» **Extracted data entries**:
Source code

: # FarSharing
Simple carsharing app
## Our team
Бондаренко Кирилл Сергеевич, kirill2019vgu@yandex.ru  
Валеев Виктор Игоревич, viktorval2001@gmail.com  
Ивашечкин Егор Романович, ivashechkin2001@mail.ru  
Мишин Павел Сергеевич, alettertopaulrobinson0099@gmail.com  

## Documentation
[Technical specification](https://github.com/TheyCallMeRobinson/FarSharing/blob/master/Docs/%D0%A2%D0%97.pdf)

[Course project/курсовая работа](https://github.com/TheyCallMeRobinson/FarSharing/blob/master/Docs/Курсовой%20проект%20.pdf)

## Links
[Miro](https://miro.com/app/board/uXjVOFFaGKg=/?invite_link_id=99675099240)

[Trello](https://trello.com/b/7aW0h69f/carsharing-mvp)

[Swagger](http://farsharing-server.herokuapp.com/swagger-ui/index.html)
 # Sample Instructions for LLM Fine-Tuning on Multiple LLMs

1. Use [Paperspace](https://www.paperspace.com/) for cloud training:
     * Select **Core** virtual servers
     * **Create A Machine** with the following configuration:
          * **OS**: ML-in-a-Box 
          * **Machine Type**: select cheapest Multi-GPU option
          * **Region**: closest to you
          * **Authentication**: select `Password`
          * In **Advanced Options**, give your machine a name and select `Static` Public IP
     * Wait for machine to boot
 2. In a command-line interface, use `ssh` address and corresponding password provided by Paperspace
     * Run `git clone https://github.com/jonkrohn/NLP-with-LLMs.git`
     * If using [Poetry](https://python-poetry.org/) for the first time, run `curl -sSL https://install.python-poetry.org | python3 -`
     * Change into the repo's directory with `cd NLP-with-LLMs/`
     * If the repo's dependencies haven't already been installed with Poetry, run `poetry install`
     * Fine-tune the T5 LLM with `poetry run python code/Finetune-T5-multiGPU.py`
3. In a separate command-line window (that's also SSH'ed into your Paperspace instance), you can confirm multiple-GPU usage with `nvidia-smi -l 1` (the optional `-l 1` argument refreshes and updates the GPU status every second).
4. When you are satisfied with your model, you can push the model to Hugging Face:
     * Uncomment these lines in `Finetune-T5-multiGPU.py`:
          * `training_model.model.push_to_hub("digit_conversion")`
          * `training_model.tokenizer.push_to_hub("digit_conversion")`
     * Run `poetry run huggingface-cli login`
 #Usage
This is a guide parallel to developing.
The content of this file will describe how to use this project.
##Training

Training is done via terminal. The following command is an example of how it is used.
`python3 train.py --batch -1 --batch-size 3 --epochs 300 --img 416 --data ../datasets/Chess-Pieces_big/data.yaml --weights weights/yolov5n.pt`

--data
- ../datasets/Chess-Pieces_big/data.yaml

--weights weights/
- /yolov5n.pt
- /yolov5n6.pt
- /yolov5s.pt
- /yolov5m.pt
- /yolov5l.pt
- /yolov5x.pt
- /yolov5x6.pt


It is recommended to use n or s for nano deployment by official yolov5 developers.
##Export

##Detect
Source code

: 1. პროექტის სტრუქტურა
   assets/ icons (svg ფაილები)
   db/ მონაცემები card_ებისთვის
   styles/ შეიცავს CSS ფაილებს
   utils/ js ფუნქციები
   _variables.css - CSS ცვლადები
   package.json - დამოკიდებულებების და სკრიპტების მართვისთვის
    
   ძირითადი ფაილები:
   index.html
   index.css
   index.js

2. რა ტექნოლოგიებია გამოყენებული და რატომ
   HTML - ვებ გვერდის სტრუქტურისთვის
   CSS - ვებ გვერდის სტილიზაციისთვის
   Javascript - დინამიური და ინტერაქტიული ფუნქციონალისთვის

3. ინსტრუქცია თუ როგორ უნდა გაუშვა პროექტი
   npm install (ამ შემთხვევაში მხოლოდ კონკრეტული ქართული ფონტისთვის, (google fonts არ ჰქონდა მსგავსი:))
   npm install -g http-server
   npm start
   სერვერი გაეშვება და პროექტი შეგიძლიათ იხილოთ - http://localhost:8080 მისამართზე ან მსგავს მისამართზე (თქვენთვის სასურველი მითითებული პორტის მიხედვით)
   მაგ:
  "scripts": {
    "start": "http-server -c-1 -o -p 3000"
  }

» **Task item**:
Restate the whole of the data exactly.

» **Solution for this exercise**:
Source code

: # FarSharing
Simple carsharing app
## Our team
Бондаренко Кирилл Сергеевич, kirill2019vgu@yandex.ru  
Валеев Виктор Игоревич, viktorval2001@gmail.com  
Ивашечкин Егор Романович, ivashechkin2001@mail.ru  
Мишин Павел Сергеевич, alettertopaulrobinson0099@gmail.com  

## Documentation
[Technical specification](https://github.com/TheyCallMeRobinson/FarSharing/blob/master/Docs/%D0%A2%D0%97.pdf)

[Course project/курсовая работа](https://github.com/TheyCallMeRobinson/FarSharing/blob/master/Docs/Курсовой%20проект%20.pdf)

## Links
[Miro](https://miro.com/app/board/uXjVOFFaGKg=/?invite_link_id=99675099240)

[Trello](https://trello.com/b/7aW0h69f/carsharing-mvp)

[Swagger](http://farsharing-server.herokuapp.com/swagger-ui/index.html)
 # Sample Instructions for LLM Fine-Tuning on Multiple LLMs

1. Use [Paperspace](https://www.paperspace.com/) for cloud training:
     * Select **Core** virtual servers
     * **Create A Machine** with the following configuration:
          * **OS**: ML-in-a-Box 
          * **Machine Type**: select cheapest Multi-GPU option
          * **Region**: closest to you
          * **Authentication**: select `Password`
          * In **Advanced Options**, give your machine a name and select `Static` Public IP
     * Wait for machine to boot
 2. In a command-line interface, use `ssh` address and corresponding password provided by Paperspace
     * Run `git clone https://github.com/jonkrohn/NLP-with-LLMs.git`
     * If using [Poetry](https://python-poetry.org/) for the first time, run `curl -sSL https://install.python-poetry.org | python3 -`
     * Change into the repo's directory with `cd NLP-with-LLMs/`
     * If the repo's dependencies haven't already been installed with Poetry, run `poetry install`
     * Fine-tune the T5 LLM with `poetry run python code/Finetune-T5-multiGPU.py`
3. In a separate command-line window (that's also SSH'ed into your Paperspace instance), you can confirm multiple-GPU usage with `nvidia-smi -l 1` (the optional `-l 1` argument refreshes and updates the GPU status every second).
4. When you are satisfied with your model, you can push the model to Hugging Face:
     * Uncomment these lines in `Finetune-T5-multiGPU.py`:
          * `training_model.model.push_to_hub("digit_conversion")`
          * `training_model.tokenizer.push_to_hub("digit_conversion")`
     * Run `poetry run huggingface-cli login`
 #Usage
This is a guide parallel to developing.
The content of this file will describe how to use this project.
##Training

Training is done via terminal. The following command is an example of how it is used.
`python3 train.py --batch -1 --batch-size 3 --epochs 300 --img 416 --data ../datasets/Chess-Pieces_big/data.yaml --weights weights/yolov5n.pt`

--data
- ../datasets/Chess-Pieces_big/data.yaml

--weights weights/
- /yolov5n.pt
- /yolov5n6.pt
- /yolov5s.pt
- /yolov5m.pt
- /yolov5l.pt
- /yolov5x.pt
- /yolov5x6.pt


It is recommended to use n or s for nano deployment by official yolov5 developers.
##Export

##Detect
Source code

: 1. პროექტის სტრუქტურა
   assets/ icons (svg ფაილები)
   db/ მონაცემები card_ებისთვის
   styles/ შეიცავს CSS ფაილებს
   utils/ js ფუნქციები
   _variables.css - CSS ცვლადები
   package.json - დამოკიდებულებების და სკრიპტების მართვისთვის
    
   ძირითადი ფაილები:
   index.html
   index.css
   index.js

2. რა ტექნოლოგიებია გამოყენებული და რატომ
   HTML - ვებ გვერდის სტრუქტურისთვის
   CSS - ვებ გვერდის სტილიზაციისთვის
   Javascript - დინამიური და ინტერაქტიული ფუნქციონალისთვის

3. ინსტრუქცია თუ როგორ უნდა გაუშვა პროექტი
   npm install (ამ შემთხვევაში მხოლოდ კონკრეტული ქართული ფონტისთვის, (google fonts არ ჰქონდა მსგავსი:))
   npm install -g http-server
   npm start
   სერვერი გაეშვება და პროექტი შეგიძლიათ იხილოთ - http://localhost:8080 მისამართზე ან მსგავს მისამართზე (თქვენთვის სასურველი მითითებული პორტის მიხედვით)
   მაგ:
  "scripts": {
    "start": "http-server -c-1 -o -p 3000"
  }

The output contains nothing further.